But there is a huge difference between discussing that in threads and trying to police other people. The idea that your click sullies your reputation or that people should be condemned for linking to these sites is really...grandiose. In practical terms, even accidentally clicking on a XBadThing link is not even remotely financially close to say, ordering a case of Nestle baby formula.

It's starting to feel around here like everyone is walking around commenting on what's in people's grocery carts like "OH MY GOD YOU HAVE NESTLE QUICK IN THERE don't you know about the formula."

My opinion is there should be two categories:

1. Things that the community has decided are banned, and that therefore can be flagged and removed.
2. Everything else.

I also think it is fine for someone to comment, hopefully relatively politely and not just like "I'm not reading Nazi shit," "hey this is problematic because of XYZ." I appreciate knowing from subject matter experts on this. But I appreciate knowing once, and with some information, not just some fly by statement designed for Moral Purity.

I often don't even read the comments any more on posts with substantive issues in them, ones I love to read about and would love to discuss, or would have loved to in the past, because I know there are going to be so many doom statements that it's just like

first!
second!
Newsflash: X sucks! Substack sucks! the NYT sucks!
Capitalism kills all good!
The planet is dying!

I can only believe that people really believe that if they shut everyone else down, the world will be better. Or somehow, that repeatedly posting broad generic statements about capitalism or rich people in every. thread. about money, jobs, events that involve jobs or money, movies that involve anything, artists being paid, cars, etc. etc. etc. is somehow contributing.

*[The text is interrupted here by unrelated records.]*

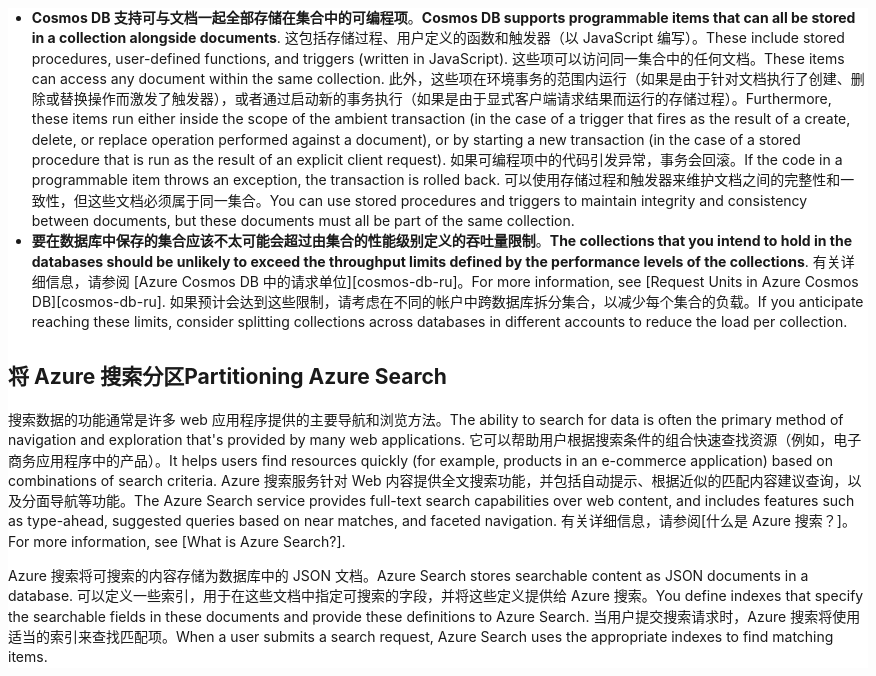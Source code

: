 * <span data-ttu-id="c31b8-352">**Cosmos DB 支持可与文档一起全部存储在集合中的可编程项**。</span><span class="sxs-lookup"><span data-stu-id="c31b8-352">**Cosmos DB supports programmable items that can all be stored in a collection alongside documents**.</span></span> <span data-ttu-id="c31b8-353">这包括存储过程、用户定义的函数和触发器（以 JavaScript 编写）。</span><span class="sxs-lookup"><span data-stu-id="c31b8-353">These include stored procedures, user-defined functions, and triggers (written in JavaScript).</span></span> <span data-ttu-id="c31b8-354">这些项可以访问同一集合中的任何文档。</span><span class="sxs-lookup"><span data-stu-id="c31b8-354">These items can access any document within the same collection.</span></span> <span data-ttu-id="c31b8-355">此外，这些项在环境事务的范围内运行（如果是由于针对文档执行了创建、删除或替换操作而激发了触发器），或者通过启动新的事务执行（如果是由于显式客户端请求结果而运行的存储过程）。</span><span class="sxs-lookup"><span data-stu-id="c31b8-355">Furthermore, these items run either inside the scope of the ambient transaction (in the case of a trigger that fires as the result of a create, delete, or replace operation performed against a document), or by starting a new transaction (in the case of a stored procedure that is run as the result of an explicit client request).</span></span> <span data-ttu-id="c31b8-356">如果可编程项中的代码引发异常，事务会回滚。</span><span class="sxs-lookup"><span data-stu-id="c31b8-356">If the code in a programmable item throws an exception, the transaction is rolled back.</span></span> <span data-ttu-id="c31b8-357">可以使用存储过程和触发器来维护文档之间的完整性和一致性，但这些文档必须属于同一集合。</span><span class="sxs-lookup"><span data-stu-id="c31b8-357">You can use stored procedures and triggers to maintain integrity and consistency between documents, but these documents must all be part of the same collection.</span></span>
* <span data-ttu-id="c31b8-358">**要在数据库中保存的集合应该不太可能会超过由集合的性能级别定义的吞吐量限制**。</span><span class="sxs-lookup"><span data-stu-id="c31b8-358">**The collections that you intend to hold in the databases should be unlikely to exceed the throughput limits defined by the performance levels of the collections**.</span></span> <span data-ttu-id="c31b8-359">有关详细信息，请参阅 [Azure Cosmos DB 中的请求单位][cosmos-db-ru]。</span><span class="sxs-lookup"><span data-stu-id="c31b8-359">For more information, see [Request Units in Azure Cosmos DB][cosmos-db-ru].</span></span> <span data-ttu-id="c31b8-360">如果预计会达到这些限制，请考虑在不同的帐户中跨数据库拆分集合，以减少每个集合的负载。</span><span class="sxs-lookup"><span data-stu-id="c31b8-360">If you anticipate reaching these limits, consider splitting collections across databases in different accounts to reduce the load per collection.</span></span>

## <a name="partitioning-azure-search"></a><span data-ttu-id="c31b8-361">将 Azure 搜索分区</span><span class="sxs-lookup"><span data-stu-id="c31b8-361">Partitioning Azure Search</span></span>
<span data-ttu-id="c31b8-362">搜索数据的功能通常是许多 web 应用程序提供的主要导航和浏览方法。</span><span class="sxs-lookup"><span data-stu-id="c31b8-362">The ability to search for data is often the primary method of navigation and exploration that's provided by many web applications.</span></span> <span data-ttu-id="c31b8-363">它可以帮助用户根据搜索条件的组合快速查找资源（例如，电子商务应用程序中的产品）。</span><span class="sxs-lookup"><span data-stu-id="c31b8-363">It helps users find resources quickly (for example, products in an e-commerce application) based on combinations of search criteria.</span></span> <span data-ttu-id="c31b8-364">Azure 搜索服务针对 Web 内容提供全文搜索功能，并包括自动提示、根据近似的匹配内容建议查询，以及分面导航等功能。</span><span class="sxs-lookup"><span data-stu-id="c31b8-364">The Azure Search service provides full-text search capabilities over web content, and includes features such as type-ahead, suggested queries based on near matches, and faceted navigation.</span></span> <span data-ttu-id="c31b8-365">有关详细信息，请参阅[什么是 Azure 搜索？]。</span><span class="sxs-lookup"><span data-stu-id="c31b8-365">For more information, see [What is Azure Search?].</span></span>

<span data-ttu-id="c31b8-366">Azure 搜索将可搜索的内容存储为数据库中的 JSON 文档。</span><span class="sxs-lookup"><span data-stu-id="c31b8-366">Azure Search stores searchable content as JSON documents in a database.</span></span> <span data-ttu-id="c31b8-367">可以定义一些索引，用于在这些文档中指定可搜索的字段，并将这些定义提供给 Azure 搜索。</span><span class="sxs-lookup"><span data-stu-id="c31b8-367">You define indexes that specify the searchable fields in these documents and provide these definitions to Azure Search.</span></span> <span data-ttu-id="c31b8-368">当用户提交搜索请求时，Azure 搜索将使用适当的索引来查找匹配项。</span><span class="sxs-lookup"><span data-stu-id="c31b8-368">When a user submits a search request, Azure Search uses the appropriate indexes to find matching items.</span></span>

To me it's making the site increasingly unreadable. I pray that one day I will be able to block the people that only post those things in threads.

I don't know what you/they think they are accomplishing. I wish we could have a thread for those comments and ban them everywhere else, or like a weekly reminder list of what things suck so that we can stop drowning out everything else.

(I think there should be some moderation if there are like, a dozen comments (again via flagging) that only engage ion "X is run by Elon Musk" or "Substack is a Nazi platform" because that also ruins conversation around here.)
posted by warriorqueen at 2:42 PM on January 27 [67 favorites]


It is often helpful to give context in a post, but it would be impractical and undesirable to require posters give author/creator info in all posts. I’m fine with policies that don’t allow linking to stormfront or whatever awful hateful garbage sites, but other than that (and other content guidelines), posters should post how they want and the rest of the community can decide whether or how to participate in threads. The vast majority of posts are already fine. If there’s a mysterious post or something that might be triggering, skip it! It ain’t broke and this idea wouldn’t fix it. Posters are already quite good about noting sources and giving content warnings, and we know many are already declining to post because it is too complex and intimidating. All of this is my opinion, of course.
posted by snofoam at 4:25 PM on January 27 [6 favorites]


I’m sorry to see it, and I hope smirkette comes back sooner or later. A long time MeFite who offered a lot here over the years.
posted by cupcakeninja at 7:45 AM on January 28 [6 favorites]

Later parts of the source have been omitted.